On Mon, May 17 2021 at 21:25, Maximilian Luz wrote:
On 5/17/21 8:40 PM, Thomas Gleixner wrote:
Can you please add "apic=verbose" to the kernel command line and provide full dmesg output for a kernel w/o your patch and one with your patch applied?
I don't actually own an affected device, but I'm sure Sachi can provide you with that.
Ok.
As far as we can tell, due to the NULL PIC being chosen nr_legacy_irqs() returns 0. That in turn causes mp_check_pin_attr() to return false because is_level and active_low don't seem to match the expected values.
Ok.
That check is essentially ignored if nr_legacy_irqs() returns a high enough value.
Close enough.
I guess that might also be a firmware bug here? Not sure where the expected values come from.

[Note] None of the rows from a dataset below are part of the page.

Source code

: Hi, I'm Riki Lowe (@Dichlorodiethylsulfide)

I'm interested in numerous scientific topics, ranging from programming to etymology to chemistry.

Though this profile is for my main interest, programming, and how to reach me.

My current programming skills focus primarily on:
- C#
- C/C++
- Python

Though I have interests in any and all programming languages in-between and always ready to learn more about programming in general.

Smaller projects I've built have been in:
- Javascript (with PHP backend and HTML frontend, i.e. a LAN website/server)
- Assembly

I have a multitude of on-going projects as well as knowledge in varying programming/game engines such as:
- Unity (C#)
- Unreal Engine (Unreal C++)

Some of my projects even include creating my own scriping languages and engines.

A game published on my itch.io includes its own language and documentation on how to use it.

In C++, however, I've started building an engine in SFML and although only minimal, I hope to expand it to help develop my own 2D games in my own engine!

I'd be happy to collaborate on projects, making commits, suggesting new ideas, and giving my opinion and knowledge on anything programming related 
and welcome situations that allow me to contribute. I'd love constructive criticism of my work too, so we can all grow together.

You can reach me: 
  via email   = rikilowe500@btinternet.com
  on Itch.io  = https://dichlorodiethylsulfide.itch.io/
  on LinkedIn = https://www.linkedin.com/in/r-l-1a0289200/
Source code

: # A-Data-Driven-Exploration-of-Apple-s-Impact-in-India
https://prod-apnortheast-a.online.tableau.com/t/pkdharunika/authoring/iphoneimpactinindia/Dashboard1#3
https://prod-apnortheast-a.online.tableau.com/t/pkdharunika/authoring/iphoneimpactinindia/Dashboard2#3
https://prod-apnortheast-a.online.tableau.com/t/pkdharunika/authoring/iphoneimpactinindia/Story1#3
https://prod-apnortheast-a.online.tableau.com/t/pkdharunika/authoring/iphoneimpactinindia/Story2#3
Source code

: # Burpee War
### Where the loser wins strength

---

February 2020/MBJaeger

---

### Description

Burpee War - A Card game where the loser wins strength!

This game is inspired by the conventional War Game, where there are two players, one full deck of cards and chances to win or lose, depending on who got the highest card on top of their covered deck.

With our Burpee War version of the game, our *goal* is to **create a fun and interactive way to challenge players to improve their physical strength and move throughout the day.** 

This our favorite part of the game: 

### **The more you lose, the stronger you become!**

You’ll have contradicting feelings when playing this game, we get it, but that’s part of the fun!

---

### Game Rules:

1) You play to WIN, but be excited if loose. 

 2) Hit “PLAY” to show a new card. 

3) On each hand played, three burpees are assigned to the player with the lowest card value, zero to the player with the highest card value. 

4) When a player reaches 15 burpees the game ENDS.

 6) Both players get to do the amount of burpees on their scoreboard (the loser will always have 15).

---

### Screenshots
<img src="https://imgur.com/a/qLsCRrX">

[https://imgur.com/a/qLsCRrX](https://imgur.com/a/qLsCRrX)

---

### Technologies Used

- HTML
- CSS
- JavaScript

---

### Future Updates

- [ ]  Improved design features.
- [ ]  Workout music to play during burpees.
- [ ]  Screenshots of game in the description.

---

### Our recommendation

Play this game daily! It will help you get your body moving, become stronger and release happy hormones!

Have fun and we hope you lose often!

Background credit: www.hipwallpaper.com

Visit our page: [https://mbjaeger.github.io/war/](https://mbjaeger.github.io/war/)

They come from the interrupt override ACPI table and if not supplied then irq 0-15 is preset with default values, which are type=edge and polarity=high, i.e. the opposite of what the failing driver wants.
The ACPI table lacks an override entry for IRQ7. I looked at one of the dmesg files in that github thread and that has overrides:
[ 0.111674] ACPI: INT_SRC_OVR (bus 0 bus_irq 0 global_irq 2 dfl dfl) [ 0.111681] ACPI: INT_SRC_OVR (bus 0 bus_irq 9 global_irq 9 low level) [ 0.111688] ACPI: IRQ0 used by override. [ 0.111692] ACPI: IRQ9 used by override.

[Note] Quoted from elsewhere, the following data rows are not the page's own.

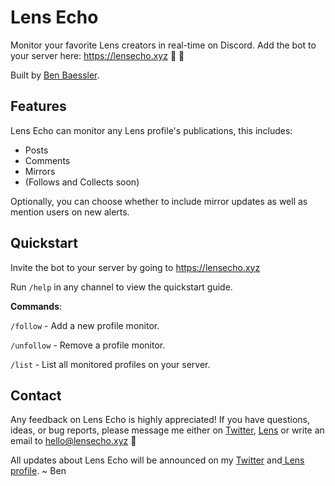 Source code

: # Lens Echo
Monitor your favorite Lens creators in real-time on Discord.  Add the bot to your server here: https://lensecho.xyz 🌿 📣

Built by [Ben Baessler](https://benbaessler.com "Ben Baessler").

## Features

Lens Echo can monitor any Lens profile's publications, this includes:
- Posts
- Comments 
- Mirrors
- (Follows and Collects soon)

Optionally, you can choose whether to include mirror updates as well as mention users on new alerts.

## Quickstart
Invite the bot to your server by going to https://lensecho.xyz

Run `/help` in any channel to view the quickstart guide.

**Commands**:

`/follow` - Add a new profile monitor.

`/unfollow` - Remove a profile monitor.

`/list` - List all monitored profiles on your server.

## Contact

Any feedback on Lens Echo is highly appreciated! If you have questions, ideas, or bug reports, please message me either on [Twitter](https://twitter.com/mrbaessler "Twitter"), [Lens](https://lensfrens.xyz/benbaessler "Lens") or write an email to hello@lensecho.xyz 💚

All updates about Lens Echo will be announced on my [Twitter](https://twitter.com/mrbaessler "Twitter") and[ Lens profile](https://lensfrens.xyz/benbaessler.lens " Lens profile"). 
~ Ben
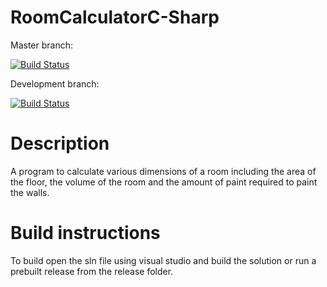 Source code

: # RoomCalculatorC-Sharp
Master branch:

[![Build Status](https://travis-ci.org/connerhourigan/RoomCalculatorC-Sharp.svg?branch=master)](https://travis-ci.org/connerhourigan/RoomCalculatorC-Sharp)

Development branch:

[![Build Status](https://travis-ci.org/connerhourigan/RoomCalculatorC-Sharp.svg?branch=development)](https://travis-ci.org/connerhourigan/RoomCalculatorC-Sharp)

# Description
A program to calculate various dimensions of a room including the area of the floor, the volume of the room and the amount of paint required to paint the walls.

# Build instructions
To build open the sln file using visual studio and build the solution or run a prebuilt release from the release folder.
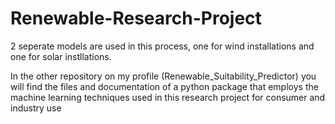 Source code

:# Renewable-Research-Project

2 seperate models are used in this process, one for wind installations and one for solar instllations. 



In the other repository on my profile (Renewable_Suitability_Predictor) you will find the files and documentation of a python package that employs the machine learning techniques used in this research project for consumer and industry use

IRQ7 should have a corresponding entry as IRQ9 has:
https://github.com/linux-surface/acpidumps/blob/4da0148744164cea0c924dab92f4...
Subtable Type : 02 [Interrupt Source Override] Length : 0A Bus : 00 Source : 07 Interrupt : 00000007 Flags (decoded below) : 000F Polarity : 3 Trigger Mode : 3
Sachi can probably walk you through this a bit better as she's the one who tracked this down. See also [1, 2] and following comments.
Impressive detective work!
Sachi, can you please try the hack below to confirm the above?
It's not meant to be a solution, but it's the most trivial way to validate this.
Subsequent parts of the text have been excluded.